Cicada Killer Wasps
Appearance and Size Facts
- Cicada killer wasps have a black body with yellow marks across the thorax and abdomen
- Have a large stinger which can be very painful if stung
- Likelihood of being stung is very rare
- Size: Ranges between 1 1/8 and 1 5/8 inches long
- Prefer areas with little or no vegetation.
Behavior and Habitat of Cicada Killer Wasps
Cicada killers are solitary wasps. Males tunnel out of the ground to select a new territory for mating. Shortly after mating, females dig deep burrows, and, upon completion, seek out a cicada, paralyze it with a sting, and lay an egg on the paralyzed body. Within two weeks, the egg hatches into a larva, eats the cicada, and overwinters in the pupal stage. Adults emerge in the spring to repeat the cycle.
Cicada killer wasps prefer areas with very little to no vegetation, and will nest in lawns, parks, sandy lots, or the edges of forests. They will be more prevalent in areas where an abundance of cicadas are present.
Signs of Infestation of Cicada Killer Wasps
The large wasps and the entry area to the nest are the most likely signs.

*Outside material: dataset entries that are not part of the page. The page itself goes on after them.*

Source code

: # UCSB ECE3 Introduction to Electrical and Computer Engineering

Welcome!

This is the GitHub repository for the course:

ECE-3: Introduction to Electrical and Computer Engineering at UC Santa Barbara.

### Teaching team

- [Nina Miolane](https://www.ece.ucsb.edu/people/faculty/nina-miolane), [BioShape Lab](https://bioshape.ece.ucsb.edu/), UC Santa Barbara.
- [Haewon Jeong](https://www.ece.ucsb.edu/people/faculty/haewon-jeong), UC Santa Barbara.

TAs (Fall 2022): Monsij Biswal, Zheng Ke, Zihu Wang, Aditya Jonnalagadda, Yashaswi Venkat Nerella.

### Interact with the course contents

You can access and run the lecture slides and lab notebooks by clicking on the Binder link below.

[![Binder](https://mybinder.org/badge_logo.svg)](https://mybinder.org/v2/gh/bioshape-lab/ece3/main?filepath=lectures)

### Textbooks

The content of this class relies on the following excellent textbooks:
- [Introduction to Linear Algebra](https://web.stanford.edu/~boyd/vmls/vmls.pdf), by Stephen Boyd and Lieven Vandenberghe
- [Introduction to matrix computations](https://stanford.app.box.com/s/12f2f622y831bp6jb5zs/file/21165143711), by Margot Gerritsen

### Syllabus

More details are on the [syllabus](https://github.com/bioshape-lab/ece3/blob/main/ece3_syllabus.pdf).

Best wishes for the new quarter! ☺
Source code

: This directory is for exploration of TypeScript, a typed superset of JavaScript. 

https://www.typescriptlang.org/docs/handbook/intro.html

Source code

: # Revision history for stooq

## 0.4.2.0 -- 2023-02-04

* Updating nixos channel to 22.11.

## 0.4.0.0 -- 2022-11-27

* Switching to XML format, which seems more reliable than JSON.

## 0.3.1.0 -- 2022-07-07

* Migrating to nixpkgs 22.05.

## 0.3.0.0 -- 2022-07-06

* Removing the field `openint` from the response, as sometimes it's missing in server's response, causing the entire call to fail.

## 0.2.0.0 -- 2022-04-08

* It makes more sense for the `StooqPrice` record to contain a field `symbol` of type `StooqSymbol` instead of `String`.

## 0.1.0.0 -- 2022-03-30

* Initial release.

Tips for Prevention of Cicada Killer Wasps
These insects are not likely to sting, as they are solitary wasps (unlike social wasps which are aggressive and prone to stinging). Due to this characteristic, the opening to the cicada killer wasp nest can be closed with a stone, patio paver, or other impervious object. However, because the threat of stings is low and these wasps are actually beneficial by reducing plant-damaging insects, closing off the nest entry areas should be a last resort situation.